Cintra Wilson, in her “Critical Shopper” piece in tomorrow’s Times about the new Barneys Co-op on Atlantic Avenue, has this to say:
New York Times: Something was rubbing me the wrong way, but I couldn’t quite put my finger on it. Then I put my finger on a prewadded NSF shirt, a garment affecting all the “realness” of a Vietnam veteran camouflage jacket, replete with a living-under-a-freeway patina ($195). On the next rack, there was another retro-camouflage jungle-jacket (Rag & Bone, $475). Among the handbags was a brass-studded Desert Storm sand-tone canvas field pack ($295). A fur-lined sleeveless Army parka in olive drab was $2,300.

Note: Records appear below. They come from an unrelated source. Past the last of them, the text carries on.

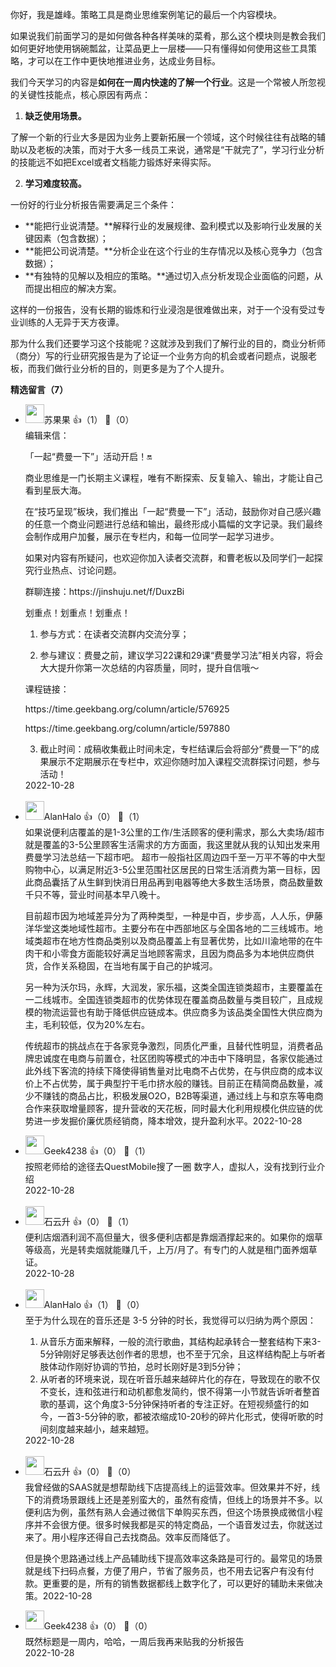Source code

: 你好，我是雄峰。策略工具是商业思维案例笔记的最后一个内容模块。

如果说我们前面学习的是如何做各种各样美味的菜肴，那么这个模块则是教会我们如何更好地使用锅碗瓢盆，让菜品更上一层楼——只有懂得如何使用这些工具策略，才可以在工作中更快地推进业务，达成业务目标。

我们今天学习的内容是**如何在一周内快速的了解一个行业**。这是一个常被人所忽视的关键性技能点，核心原因有两点：

1. **缺乏使用场景。**

了解一个新的行业大多是因为业务上要新拓展一个领域，这个时候往往有战略的辅助以及老板的决策，而对于大多一线员工来说，通常是“干就完了”，学习行业分析的技能远不如把Excel或者文档能力锻炼好来得实际。

2. **学习难度较高。**

一份好的行业分析报告需要满足三个条件：

- **能把行业说清楚。**解释行业的发展规律、盈利模式以及影响行业发展的关键因素（包含数据）；
- **能把公司说清楚。**分析企业在这个行业的生存情况以及核心竞争力（包含数据）；
- **有独特的见解以及相应的策略。**通过切入点分析发现企业面临的问题，从而提出相应的解决方案。

这样的一份报告，没有长期的锻炼和行业浸泡是很难做出来，对于一个没有受过专业训练的人无异于天方夜谭。

那为什么我们还要学习这个技能呢？这就涉及到我们了解行业的目的，商业分析师（商分）写的行业研究报告是为了论证一个业务方向的机会或者问题点，说服老板，而我们做行业分析的目的，则更多是为了个人提升。
<div><strong>精选留言（7）</strong></div><ul>
<li><img src="https://static001.geekbang.org/account/avatar/00/2b/86/73/5190bbde.jpg" width="30px"><span>苏果果</span> 👍（1） 💬（0）<div>编辑来信：

「一起“费曼一下”」活动开启！🔛

商业思维是一门长期主义课程，唯有不断探索、反复输入、输出，才能让自己看到星辰大海。

在“技巧呈现”板块，我们推出「一起“费曼一下”」活动，鼓励你对自己感兴趣的任意一个商业问题进行总结和输出，最终形成小篇幅的文字记录。我们最终会制作成用户加餐，展示在专栏内，和每一位同学一起学习进步。

如果对内容有所疑问，也欢迎你加入读者交流群，和曹老板以及同学们一起探究行业热点、讨论问题。

群聊连接：https:&#47;&#47;jinshuju.net&#47;f&#47;DuxzBi

划重点！划重点！划重点！

1. 参与方式：在读者交流群内交流分享；

2. 参与建议：费曼之前，建议学习22课和29课“费曼学习法”相关内容，将会大大提升你第一次总结的内容质量，同时，提升自信哦～

课程链接：

https:&#47;&#47;time.geekbang.org&#47;column&#47;article&#47;576925

https:&#47;&#47;time.geekbang.org&#47;column&#47;article&#47;597880

3. 截止时间：成稿收集截止时间未定，专栏结课后会将部分“费曼一下”的成果展示不定期展示在专栏中，欢迎你随时加入课程交流群探讨问题，参与活动！</div>2022-10-28</li><br/><li><img src="https://static001.geekbang.org/account/avatar/00/28/80/1e/771169c0.jpg" width="30px"><span>AlanHalo</span> 👍（0） 💬（1）<div>如果说便利店覆盖的是1-3公里的工作&#47;生活顾客的便利需求，那么大卖场&#47;超市就是覆盖的3-5公里顾客生活需求的方方面面，我这里就从我的认知出发来用费曼学习法总结一下超市吧。
超市一般指社区周边四千至一万平不等的中大型购物中心，以满足附近3-5公里范围社区居民的日常生活消费为第一目标，因此商品囊括了从生鲜到快消日用品再到电器等绝大多数生活场景，商品数量数千只不等，营业时间基本早八晚十。

目前超市因为地域差异分为了两种类型，一种是中百，步步高，人人乐，伊藤洋华堂这类地域性超市。主要分布在中西部地区与全国各地的二三线城市。地域类超市在地方性商品类别以及商品覆盖上有显著优势，比如川渝地带的在牛肉干和小零食方面能较好满足当地顾客需求，且因为商品多为本地供应商供货，合作关系稳固，在当地有属于自己的护城河。

另一种为沃尔玛，永辉，大润发，家乐福，这类全国连锁类超市，主要覆盖在一二线城市。全国连锁类超市的优势体现在覆盖商品数量与类目较广，且成规模的物流运营也有助于降低供应链成本。供应商多为该品类全国性大供应商为主，毛利较低，仅为20%左右。

传统超市的挑战点在于各家竞争激烈，同质化严重，且替代性明显，消费者品牌忠诚度在电商与前置仓，社区团购等模式的冲击中下降明显，各家仅能通过此外线下客流的持续下降使得销售量对比电商不占优势，在与供应商的成本议价上不占优势，属于典型拧干毛巾挤水般的赚钱。目前正在精简商品数量，减少不赚钱的商品占比，积极发展O2O，B2B等渠道，通过线上与和京东等电商合作来获取增量顾客，提升营收的天花板，同时最大化利用规模化供应链的优势进一步发掘价廉优质经销商，降本增效，提升盈利水平。</div>2022-10-28</li><br/><li><img src="" width="30px"><span>Geek4238</span> 👍（0） 💬（1）<div>按照老师给的途径去QuestMobile搜了一圈 数字人，虚拟人，没有找到行业介绍</div>2022-10-28</li><br/><li><img src="https://static001.geekbang.org/account/avatar/00/0f/a0/c3/c5db35df.jpg" width="30px"><span>石云升</span> 👍（0） 💬（1）<div>便利店烟酒利润不高但量大，很多便利店都是靠烟酒撑起来的。如果你的烟草等级高，光是转卖烟就能赚几千，上万&#47;月了。有专门的人就是租门面养烟草证。</div>2022-10-28</li><br/><li><img src="https://static001.geekbang.org/account/avatar/00/28/80/1e/771169c0.jpg" width="30px"><span>AlanHalo</span> 👍（1） 💬（0）<div>至于为什么现在的音乐还是 3-5 分钟的时长，我觉得可以归纳为两个原因：
1. 从音乐方面来解释，一般的流行歌曲，其结构起承转合一整套结构下来3-5分钟刚好足够表达创作者的思想，也不至于冗余，且这样结构配上与听者肢体动作刚好协调的节拍，总时长刚好是3到5分钟；
2. 从听者的环境来说，现在听音乐越来越碎片化的存在，导致现在的歌不仅不变长，连和弦进行和动机都愈发简约，恨不得第一小节就告诉听者整首歌的基调，这个角度3-5分钟保持听者的专注正好。在短视频盛行的如今，一首3-5分钟的歌，都被浓缩成10-20秒的碎片化形式，使得听歌的时间刻度越来越小，越来越短。</div>2022-10-28</li><br/><li><img src="https://static001.geekbang.org/account/avatar/00/0f/a0/c3/c5db35df.jpg" width="30px"><span>石云升</span> 👍（0） 💬（0）<div>我曾经做的SAAS就是想帮助线下店提高线上的运营效率。但效果并不好，线下的消费场景跟线上还是差别蛮大的，虽然有疫情，但线上的场景并不多。以便利店为例，虽然有熟人会通过微信下单购买东西，但这个场景换成微信小程序并不会很方便。很多时候我都是买的特定商品，一个语音发过去，你就送过来了。用小程序还得自己去找商品。效率反而降低了。

但是换个思路通过线上产品辅助线下提高效率这条路是可行的。最常见的场景就是线下扫码点餐，方便了用户，节省了服务员，也不用去记客户有没有付款。更重要的是，所有的销售数据都线上数字化了，可以更好的辅助未来做决策。</div>2022-10-28</li><br/><li><img src="" width="30px"><span>Geek4238</span> 👍（0） 💬（0）<div>既然标题是一周内，哈哈，一周后我再来贴我的分析报告</div>2022-10-28</li><br/>
</ul>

Clothing is a language, and the Brooklyn Barneys seemed to have one sartorial message being recited like a mantra on virtually every rack: lock ’n’ load.
She sums it up thus:
It’s haute Salvation Army à la Salvador Dalí and the wacky sensibilities that brought urinals into the art gallery. Brooklyn’s bourgeoisie may safely let its beard mat into felt and start shouting at passing cars: It knows where to shop to look sexily impoverished.
She does have some nice words for the staff, whom she writes are “affable”, and resemble “a skateboard team composed of the cast of ‘Glee’.” She also nearly echoes BHB reader my2cents’ description of the target market by describing the women’s fashions as ” irresistible to the well-heeled young yoga-mom.”